▸ PROBLEM TO SOLVE
Only lines that contain the word "traverse" belong in the answer; copy them from the records below.
LISTED ENTRIES: Begin
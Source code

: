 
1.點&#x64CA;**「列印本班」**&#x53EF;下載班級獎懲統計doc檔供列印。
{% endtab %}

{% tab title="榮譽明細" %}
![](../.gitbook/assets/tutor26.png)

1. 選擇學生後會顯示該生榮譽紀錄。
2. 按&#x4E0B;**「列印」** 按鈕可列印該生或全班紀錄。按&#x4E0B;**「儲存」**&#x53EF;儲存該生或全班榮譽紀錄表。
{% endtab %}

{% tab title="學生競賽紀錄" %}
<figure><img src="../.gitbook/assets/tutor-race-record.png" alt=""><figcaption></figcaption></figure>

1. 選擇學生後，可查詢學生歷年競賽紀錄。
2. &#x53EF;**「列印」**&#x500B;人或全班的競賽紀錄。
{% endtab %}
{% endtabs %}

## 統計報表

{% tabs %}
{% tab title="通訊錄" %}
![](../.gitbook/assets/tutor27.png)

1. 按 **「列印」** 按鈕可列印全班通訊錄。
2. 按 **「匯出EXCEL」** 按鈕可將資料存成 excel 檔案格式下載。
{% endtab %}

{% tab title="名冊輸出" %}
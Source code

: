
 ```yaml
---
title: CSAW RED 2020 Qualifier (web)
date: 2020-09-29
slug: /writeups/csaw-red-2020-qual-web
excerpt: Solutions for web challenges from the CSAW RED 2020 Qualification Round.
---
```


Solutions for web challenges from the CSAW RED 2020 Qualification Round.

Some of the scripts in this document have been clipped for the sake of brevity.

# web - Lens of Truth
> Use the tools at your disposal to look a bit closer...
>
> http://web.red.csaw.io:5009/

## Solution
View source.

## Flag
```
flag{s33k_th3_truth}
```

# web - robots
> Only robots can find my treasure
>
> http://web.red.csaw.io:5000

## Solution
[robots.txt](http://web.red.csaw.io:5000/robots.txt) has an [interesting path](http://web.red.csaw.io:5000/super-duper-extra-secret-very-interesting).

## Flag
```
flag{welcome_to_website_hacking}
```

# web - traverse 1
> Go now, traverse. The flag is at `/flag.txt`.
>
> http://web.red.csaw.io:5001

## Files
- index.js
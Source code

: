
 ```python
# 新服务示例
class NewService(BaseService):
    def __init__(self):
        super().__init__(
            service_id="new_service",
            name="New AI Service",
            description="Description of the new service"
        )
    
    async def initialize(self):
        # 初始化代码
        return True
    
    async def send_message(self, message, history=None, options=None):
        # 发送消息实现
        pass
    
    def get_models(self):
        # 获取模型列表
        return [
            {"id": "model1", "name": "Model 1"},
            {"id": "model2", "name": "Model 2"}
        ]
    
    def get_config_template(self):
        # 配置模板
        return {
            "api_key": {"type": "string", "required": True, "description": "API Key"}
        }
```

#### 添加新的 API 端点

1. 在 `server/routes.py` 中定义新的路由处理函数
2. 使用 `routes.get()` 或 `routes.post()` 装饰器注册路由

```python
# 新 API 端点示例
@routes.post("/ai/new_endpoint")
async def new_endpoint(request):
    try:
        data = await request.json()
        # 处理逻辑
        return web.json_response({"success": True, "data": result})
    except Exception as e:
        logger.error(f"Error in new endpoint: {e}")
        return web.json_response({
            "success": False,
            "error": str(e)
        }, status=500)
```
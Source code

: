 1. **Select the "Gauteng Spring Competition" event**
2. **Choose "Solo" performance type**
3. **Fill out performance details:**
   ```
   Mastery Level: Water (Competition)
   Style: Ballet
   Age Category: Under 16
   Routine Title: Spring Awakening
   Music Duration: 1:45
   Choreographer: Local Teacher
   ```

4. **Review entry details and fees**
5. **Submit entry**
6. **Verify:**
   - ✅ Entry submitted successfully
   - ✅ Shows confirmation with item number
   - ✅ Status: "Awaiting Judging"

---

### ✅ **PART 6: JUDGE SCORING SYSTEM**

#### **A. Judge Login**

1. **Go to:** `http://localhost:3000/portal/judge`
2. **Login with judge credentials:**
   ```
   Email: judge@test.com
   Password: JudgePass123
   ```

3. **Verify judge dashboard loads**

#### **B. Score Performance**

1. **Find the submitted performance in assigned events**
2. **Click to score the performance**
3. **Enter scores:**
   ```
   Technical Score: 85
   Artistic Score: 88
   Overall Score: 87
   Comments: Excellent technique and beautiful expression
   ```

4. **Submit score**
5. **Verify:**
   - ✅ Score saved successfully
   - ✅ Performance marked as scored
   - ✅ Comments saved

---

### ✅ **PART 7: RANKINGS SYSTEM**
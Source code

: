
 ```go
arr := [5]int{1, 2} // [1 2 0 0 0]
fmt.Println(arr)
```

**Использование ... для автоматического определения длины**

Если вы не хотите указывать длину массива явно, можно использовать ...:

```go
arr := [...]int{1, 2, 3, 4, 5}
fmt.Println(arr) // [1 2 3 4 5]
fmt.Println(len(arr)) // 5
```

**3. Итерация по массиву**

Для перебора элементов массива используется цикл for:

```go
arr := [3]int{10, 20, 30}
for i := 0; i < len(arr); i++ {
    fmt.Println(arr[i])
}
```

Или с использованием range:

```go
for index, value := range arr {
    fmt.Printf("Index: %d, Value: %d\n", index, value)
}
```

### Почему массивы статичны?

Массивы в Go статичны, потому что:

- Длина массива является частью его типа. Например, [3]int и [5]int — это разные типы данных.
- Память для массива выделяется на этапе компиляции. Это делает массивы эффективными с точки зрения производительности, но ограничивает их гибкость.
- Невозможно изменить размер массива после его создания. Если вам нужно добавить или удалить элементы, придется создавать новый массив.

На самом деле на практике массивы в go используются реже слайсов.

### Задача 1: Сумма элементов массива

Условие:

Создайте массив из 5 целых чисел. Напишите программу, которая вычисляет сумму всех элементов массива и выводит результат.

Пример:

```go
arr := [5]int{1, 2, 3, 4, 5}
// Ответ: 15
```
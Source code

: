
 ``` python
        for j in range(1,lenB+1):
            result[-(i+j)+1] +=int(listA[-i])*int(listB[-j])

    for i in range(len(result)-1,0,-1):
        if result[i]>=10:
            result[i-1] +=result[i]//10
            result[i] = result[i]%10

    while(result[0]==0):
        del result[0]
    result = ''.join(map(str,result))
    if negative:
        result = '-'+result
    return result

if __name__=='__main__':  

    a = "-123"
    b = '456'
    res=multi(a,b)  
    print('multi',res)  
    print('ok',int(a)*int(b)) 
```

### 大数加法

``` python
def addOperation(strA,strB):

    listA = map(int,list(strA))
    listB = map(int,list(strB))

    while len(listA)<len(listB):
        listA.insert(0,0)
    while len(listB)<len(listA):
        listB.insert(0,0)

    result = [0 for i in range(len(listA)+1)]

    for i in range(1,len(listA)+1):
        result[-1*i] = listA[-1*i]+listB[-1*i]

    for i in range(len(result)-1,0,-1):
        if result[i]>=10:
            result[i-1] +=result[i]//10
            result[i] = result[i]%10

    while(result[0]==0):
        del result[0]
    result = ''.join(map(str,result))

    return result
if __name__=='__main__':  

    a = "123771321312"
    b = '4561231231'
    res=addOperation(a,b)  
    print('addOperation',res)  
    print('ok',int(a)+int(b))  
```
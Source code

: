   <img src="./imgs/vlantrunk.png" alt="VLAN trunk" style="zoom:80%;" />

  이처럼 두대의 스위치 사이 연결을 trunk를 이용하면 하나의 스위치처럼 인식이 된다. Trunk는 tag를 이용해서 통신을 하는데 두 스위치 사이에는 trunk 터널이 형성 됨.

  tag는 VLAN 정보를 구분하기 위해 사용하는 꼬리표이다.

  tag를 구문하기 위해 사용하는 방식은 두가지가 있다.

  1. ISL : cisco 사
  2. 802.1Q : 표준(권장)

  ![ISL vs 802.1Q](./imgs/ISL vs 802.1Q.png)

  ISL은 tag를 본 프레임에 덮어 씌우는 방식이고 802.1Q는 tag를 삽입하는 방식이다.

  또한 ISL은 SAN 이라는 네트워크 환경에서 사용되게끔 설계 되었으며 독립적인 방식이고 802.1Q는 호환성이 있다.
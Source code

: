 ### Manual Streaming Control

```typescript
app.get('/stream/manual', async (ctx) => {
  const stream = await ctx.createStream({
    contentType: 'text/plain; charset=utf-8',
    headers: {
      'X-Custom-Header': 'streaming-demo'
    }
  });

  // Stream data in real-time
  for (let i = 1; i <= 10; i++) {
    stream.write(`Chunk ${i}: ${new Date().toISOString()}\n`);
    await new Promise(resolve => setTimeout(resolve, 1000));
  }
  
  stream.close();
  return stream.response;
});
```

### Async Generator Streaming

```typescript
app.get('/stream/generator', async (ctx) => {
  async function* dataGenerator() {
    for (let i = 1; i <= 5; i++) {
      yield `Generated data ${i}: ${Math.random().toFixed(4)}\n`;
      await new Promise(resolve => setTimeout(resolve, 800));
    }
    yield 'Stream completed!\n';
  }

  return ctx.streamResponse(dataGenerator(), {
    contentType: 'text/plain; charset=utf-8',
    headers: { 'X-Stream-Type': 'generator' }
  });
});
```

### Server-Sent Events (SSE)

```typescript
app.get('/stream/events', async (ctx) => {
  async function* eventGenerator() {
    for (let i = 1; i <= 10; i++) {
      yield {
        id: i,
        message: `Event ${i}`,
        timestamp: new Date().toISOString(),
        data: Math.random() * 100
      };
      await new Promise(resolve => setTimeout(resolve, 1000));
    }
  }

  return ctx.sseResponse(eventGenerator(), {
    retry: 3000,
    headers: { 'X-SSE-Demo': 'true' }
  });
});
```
LISTED ENTRIES: End
▸ OUTPUT
# web - traverse 1
> Go now, traverse. The flag is at `/flag.txt`.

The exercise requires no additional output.